> _PROBLEM DETAILS_
Find each line in the records below that contains the word "high", and copy it out.

>>>>>

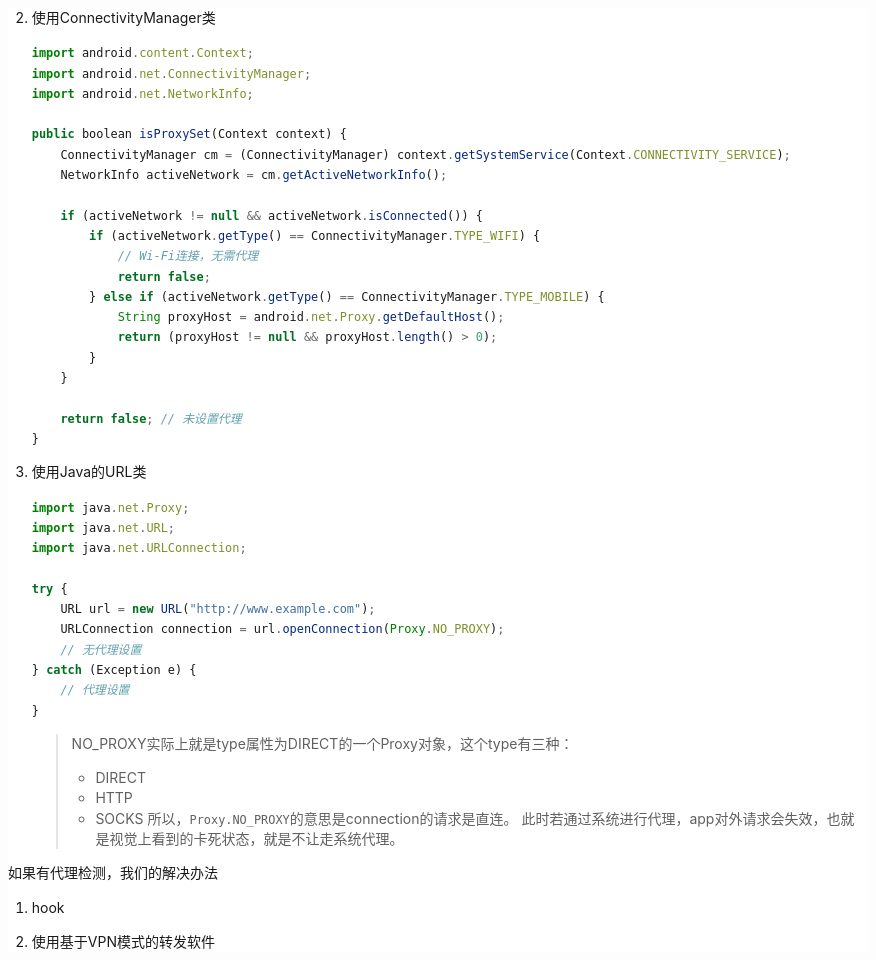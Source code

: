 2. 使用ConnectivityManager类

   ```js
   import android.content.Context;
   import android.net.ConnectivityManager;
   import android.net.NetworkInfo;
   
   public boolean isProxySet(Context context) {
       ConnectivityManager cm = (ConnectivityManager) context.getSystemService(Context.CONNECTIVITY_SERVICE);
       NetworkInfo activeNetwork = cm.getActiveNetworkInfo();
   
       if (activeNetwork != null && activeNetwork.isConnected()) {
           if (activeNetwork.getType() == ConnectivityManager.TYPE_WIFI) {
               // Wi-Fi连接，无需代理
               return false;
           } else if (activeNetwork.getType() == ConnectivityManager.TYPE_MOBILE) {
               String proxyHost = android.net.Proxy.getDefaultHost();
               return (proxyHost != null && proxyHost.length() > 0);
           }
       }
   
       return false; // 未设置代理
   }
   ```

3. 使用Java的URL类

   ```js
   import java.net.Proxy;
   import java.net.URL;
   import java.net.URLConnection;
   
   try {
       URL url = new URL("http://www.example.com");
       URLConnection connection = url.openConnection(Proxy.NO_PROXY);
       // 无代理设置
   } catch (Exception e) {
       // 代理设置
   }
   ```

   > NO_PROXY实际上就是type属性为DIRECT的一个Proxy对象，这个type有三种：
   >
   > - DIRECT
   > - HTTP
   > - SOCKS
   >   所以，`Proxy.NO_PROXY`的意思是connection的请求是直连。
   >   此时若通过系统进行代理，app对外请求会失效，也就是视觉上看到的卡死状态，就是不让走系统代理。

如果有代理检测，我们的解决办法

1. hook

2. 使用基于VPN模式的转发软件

<<<<<
>>>>>

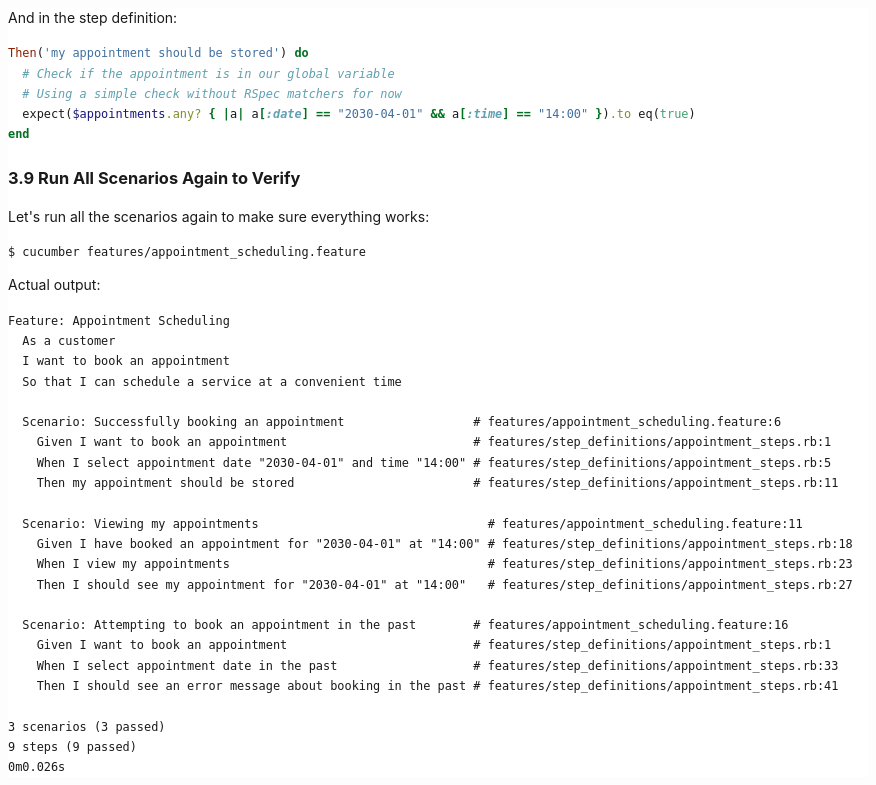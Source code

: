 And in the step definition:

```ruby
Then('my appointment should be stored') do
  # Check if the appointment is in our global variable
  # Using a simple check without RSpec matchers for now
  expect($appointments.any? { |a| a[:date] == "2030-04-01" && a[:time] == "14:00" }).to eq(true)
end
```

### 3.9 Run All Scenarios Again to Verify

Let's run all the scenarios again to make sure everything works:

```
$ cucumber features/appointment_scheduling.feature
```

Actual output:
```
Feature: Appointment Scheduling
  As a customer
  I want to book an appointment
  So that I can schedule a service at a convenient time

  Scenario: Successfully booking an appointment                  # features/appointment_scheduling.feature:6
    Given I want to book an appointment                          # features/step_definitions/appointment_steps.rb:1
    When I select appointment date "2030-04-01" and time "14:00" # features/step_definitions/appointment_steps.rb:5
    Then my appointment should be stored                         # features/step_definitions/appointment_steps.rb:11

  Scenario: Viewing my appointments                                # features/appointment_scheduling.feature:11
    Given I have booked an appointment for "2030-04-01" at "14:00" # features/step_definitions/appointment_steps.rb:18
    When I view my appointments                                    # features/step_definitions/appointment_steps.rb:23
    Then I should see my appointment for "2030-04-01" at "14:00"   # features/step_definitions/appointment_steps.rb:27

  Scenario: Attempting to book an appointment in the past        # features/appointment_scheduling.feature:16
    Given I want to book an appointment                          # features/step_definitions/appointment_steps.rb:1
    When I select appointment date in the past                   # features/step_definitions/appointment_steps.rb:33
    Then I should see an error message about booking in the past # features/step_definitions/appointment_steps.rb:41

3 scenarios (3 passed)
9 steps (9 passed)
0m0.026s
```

<<<<<
>>>>>

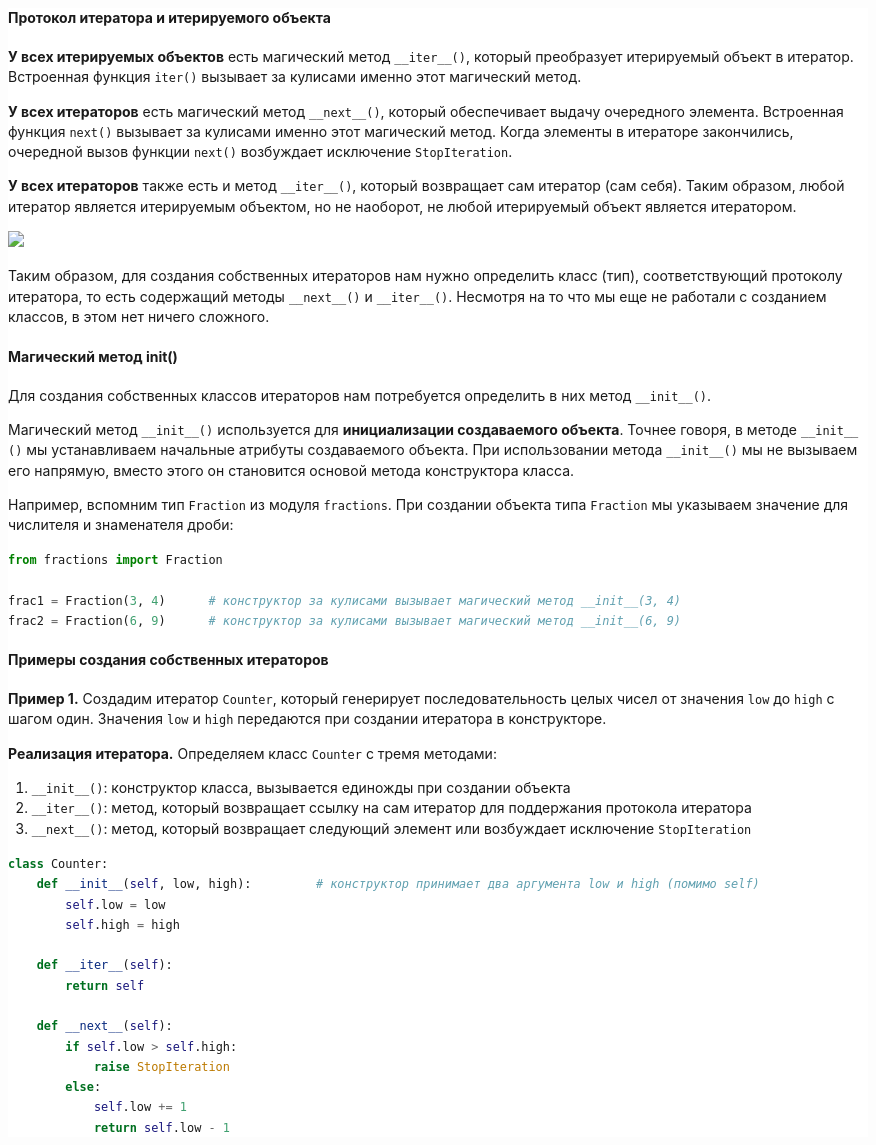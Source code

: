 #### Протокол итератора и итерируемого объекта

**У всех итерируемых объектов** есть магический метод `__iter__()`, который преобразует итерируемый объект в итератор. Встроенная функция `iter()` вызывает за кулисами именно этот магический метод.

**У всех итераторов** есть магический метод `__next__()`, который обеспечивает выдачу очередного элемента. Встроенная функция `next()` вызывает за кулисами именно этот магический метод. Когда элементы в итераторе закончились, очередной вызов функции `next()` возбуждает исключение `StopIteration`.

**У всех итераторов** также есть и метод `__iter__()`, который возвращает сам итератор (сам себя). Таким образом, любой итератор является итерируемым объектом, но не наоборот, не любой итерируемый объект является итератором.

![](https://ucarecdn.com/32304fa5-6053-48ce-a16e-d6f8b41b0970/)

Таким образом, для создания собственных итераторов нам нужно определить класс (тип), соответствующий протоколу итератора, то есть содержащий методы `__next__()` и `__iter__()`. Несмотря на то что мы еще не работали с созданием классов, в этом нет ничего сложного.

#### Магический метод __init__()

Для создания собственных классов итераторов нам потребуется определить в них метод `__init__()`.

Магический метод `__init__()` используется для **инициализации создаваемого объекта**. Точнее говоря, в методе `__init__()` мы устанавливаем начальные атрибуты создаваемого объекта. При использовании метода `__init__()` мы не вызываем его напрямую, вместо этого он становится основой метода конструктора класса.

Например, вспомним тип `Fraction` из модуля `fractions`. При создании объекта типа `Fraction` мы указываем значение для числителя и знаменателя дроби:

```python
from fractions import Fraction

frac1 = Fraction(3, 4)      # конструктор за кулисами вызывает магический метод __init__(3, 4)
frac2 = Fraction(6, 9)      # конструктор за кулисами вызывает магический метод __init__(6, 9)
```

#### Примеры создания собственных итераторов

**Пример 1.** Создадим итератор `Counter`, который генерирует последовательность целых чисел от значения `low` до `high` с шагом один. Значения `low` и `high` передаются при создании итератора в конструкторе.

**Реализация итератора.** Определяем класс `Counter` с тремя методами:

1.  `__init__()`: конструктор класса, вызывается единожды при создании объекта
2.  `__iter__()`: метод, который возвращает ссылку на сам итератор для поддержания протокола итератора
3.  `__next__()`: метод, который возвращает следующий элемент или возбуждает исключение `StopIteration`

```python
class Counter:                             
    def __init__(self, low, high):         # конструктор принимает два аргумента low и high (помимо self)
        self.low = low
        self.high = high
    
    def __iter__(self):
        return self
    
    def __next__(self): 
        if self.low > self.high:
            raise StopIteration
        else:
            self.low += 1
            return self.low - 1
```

<<<<<

> _SOLUTION BELOW_
**Пример 1.** Создадим итератор `Counter`, который генерирует последовательность целых чисел от значения `low` до `high` с шагом один. Значения `low` и `high` передаются при создании итератора в конструкторе.
    def __init__(self, low, high):         # конструктор принимает два аргумента low и high (помимо self)
        self.high = high
        if self.low > self.high:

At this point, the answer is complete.